## Goal of the exercise
In the material below, find how many lines contain the string "updatedAt". Write only that number.

## Supplied information
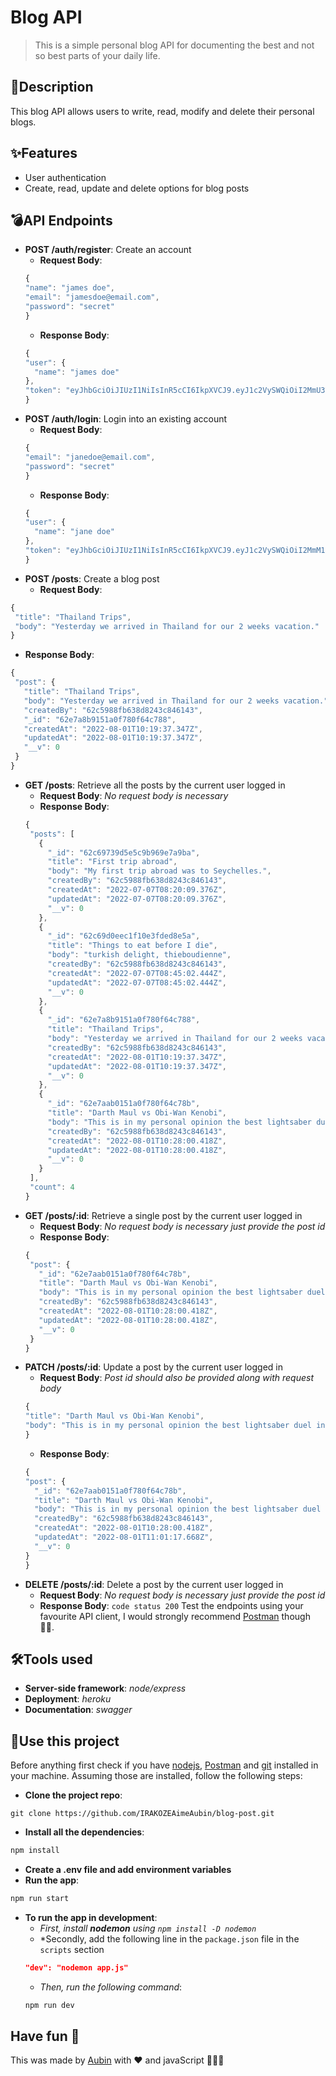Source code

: # Blog API
> This is a simple personal blog API for documenting the best and not so best parts of your daily life.
## 📃Description
This blog API allows users to write, read, modify and delete their personal blogs.
## ✨Features
* User authentication
* Create, read, update and delete options for blog posts
## 💣API Endpoints
* **POST /auth/register**: Create an account
  * **Request Body**:
  ```js
  {
  "name": "james doe",
  "email": "jamesdoe@email.com",
  "password": "secret"
  }
  ```
  * **Response Body**:
  ```js
  {
  "user": {
    "name": "james doe"
  },
  "token": "eyJhbGciOiJIUzI1NiIsInR5cCI6IkpXVCJ9.eyJ1c2VySWQiOiI2MmU3YTNmNDE1MWEwZjc4MGY2NGM3ODUiLCJuYW1lIjoiamFtZXMgZG9lIiwiaWF0IjoxNjU5MzQ3OTU2LCJleHAiOjE2NjE5Mzk5NTZ9.2C06hNRRD9jjSaO5qv8OdyY5N5j-yAlFj8AY5q9oQ8M"
  }
  ```
* **POST /auth/login**: Login into an existing account
  * **Request Body**:
  ```js
  {
  "email": "janedoe@email.com",
  "password": "secret"
  }
  ```
  * **Response Body**:
  ```js
  {
  "user": {
    "name": "jane doe"
  },
  "token": "eyJhbGciOiJIUzI1NiIsInR5cCI6IkpXVCJ9.eyJ1c2VySWQiOiI2MmM1OTg4ZmI2MzhkODI0M2M4NDYxNDMiLCJuYW1lIjoiamFuZSBkb2UiLCJpYXQiOjE2NTkzNDg4MDcsImV4cCI6MTY2MTk0MDgwN30.NBOmSpH0d5bdlEsZdqBHEFeoKFJwkcUG2CcPh3nGc1Q"
  }
  ```
* **POST /posts**: Create a blog post
  * **Request Body**:
 ```js
 {
  "title": "Thailand Trips",
  "body": "Yesterday we arrived in Thailand for our 2 weeks vacation."
 }
 ```
 * **Response Body**:
  ```js
  {
   "post": {
     "title": "Thailand Trips",
     "body": "Yesterday we arrived in Thailand for our 2 weeks vacation.",
     "createdBy": "62c5988fb638d8243c846143",
     "_id": "62e7a8b9151a0f780f64c788",
     "createdAt": "2022-08-01T10:19:37.347Z",
     "updatedAt": "2022-08-01T10:19:37.347Z",
     "__v": 0
   }
  }
  ```
* **GET /posts**: Retrieve all the posts by the current user logged in
  * **Request Body**: *No request body is necessary*
  * **Response Body**:
   ```js
   {
    "posts": [
      {
        "_id": "62c69739d5e5c9b969e7a9ba",
        "title": "First trip abroad",
        "body": "My first trip abroad was to Seychelles.",
        "createdBy": "62c5988fb638d8243c846143",
        "createdAt": "2022-07-07T08:20:09.376Z",
        "updatedAt": "2022-07-07T08:20:09.376Z",
        "__v": 0
      },
      {
        "_id": "62c69d0eec1f10e3fded8e5a",
        "title": "Things to eat before I die",
        "body": "turkish delight, thieboudienne",
        "createdBy": "62c5988fb638d8243c846143",
        "createdAt": "2022-07-07T08:45:02.444Z",
        "updatedAt": "2022-07-07T08:45:02.444Z",
        "__v": 0
      },
      {
        "_id": "62e7a8b9151a0f780f64c788",
        "title": "Thailand Trips",
        "body": "Yesterday we arrived in Thailand for our 2 weeks vacation.",
        "createdBy": "62c5988fb638d8243c846143",
        "createdAt": "2022-08-01T10:19:37.347Z",
        "updatedAt": "2022-08-01T10:19:37.347Z",
        "__v": 0
      },
      {
        "_id": "62e7aab0151a0f780f64c78b",
        "title": "Darth Maul vs Obi-Wan Kenobi",
        "body": "This is in my personal opinion the best lightsaber duel in the whole Star Wars franchise.",
        "createdBy": "62c5988fb638d8243c846143",
        "createdAt": "2022-08-01T10:28:00.418Z",
        "updatedAt": "2022-08-01T10:28:00.418Z",
        "__v": 0
      }
    ],
    "count": 4
   }
   ```
* **GET /posts/:id**: Retrieve a single post by the current user logged in
  * **Request Body**: *No request body is necessary just provide the post id*
  * **Response Body**:
   ```js
   {
    "post": {
      "_id": "62e7aab0151a0f780f64c78b",
      "title": "Darth Maul vs Obi-Wan Kenobi",
      "body": "This is in my personal opinion the best lightsaber duel in the whole Star Wars franchise.",
      "createdBy": "62c5988fb638d8243c846143",
      "createdAt": "2022-08-01T10:28:00.418Z",
      "updatedAt": "2022-08-01T10:28:00.418Z",
      "__v": 0
    }
   }
   ```
* **PATCH /posts/:id**: Update a post by the current user logged in
  * **Request Body**: *Post id should also be provided along with request body*
  ```js
  {
  "title": "Darth Maul vs Obi-Wan Kenobi",
  "body": "This is in my personal opinion the best lightsaber duel in the whole Star Wars franchise to this day."
  }
  ```
  * **Response Body**:
  ```js
  {
  "post": {
    "_id": "62e7aab0151a0f780f64c78b",
    "title": "Darth Maul vs Obi-Wan Kenobi",
    "body": "This is in my personal opinion the best lightsaber duel in the whole Star Wars franchise to this day.",
    "createdBy": "62c5988fb638d8243c846143",
    "createdAt": "2022-08-01T10:28:00.418Z",
    "updatedAt": "2022-08-01T11:01:17.668Z",
    "__v": 0
  }
  }
  ```
* **DELETE /posts/:id**: Delete a post by the current user logged in
  * **Request Body**: *No request body is necessary just provide the post id*
  * **Response Body**: `code status 200`
Test the endpoints using your favourite API client, I would strongly recommend [Postman](https://www.postman.com/ "Postman") though ✌🏿.
## 🛠Tools used
* **Server-side framework**: *node/express*
* **Deployment**: *heroku*
* **Documentation**: *swagger*
## 🔩Use this project
Before anything first check if you have [nodejs](https://nodejs.org/en/download/ "nodejs"), [Postman](https://www.postman.com/ "Postman") and [git](https://git-scm.com/downloads "git") installed in your machine.
Assuming those are installed, follow the following steps:
* **Clone the project repo**:
```git
git clone https://github.com/IRAKOZEAimeAubin/blog-post.git
```
* **Install all the dependencies**:
```bash
npm install
```
* **Create a .env file and add environment variables**
* **Run the app**:
```bash
npm run start
```
* **To run the app in development**:
  * *First, install **nodemon** using `npm install -D nodemon`*
  * *Secondly, add the following line in the `package.json` file in the `scripts` section
  ```json
  "dev": "nodemon app.js"
  ```
  * *Then, run the following command*:
  ```bash
  npm run dev
  ```
Have fun 🎉
---
This was made by [Aubin](https://github.com/IRAKOZEAimeAubin "Aubin") with ❤ and javaScript 👨🏿‍💻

## Final answer
7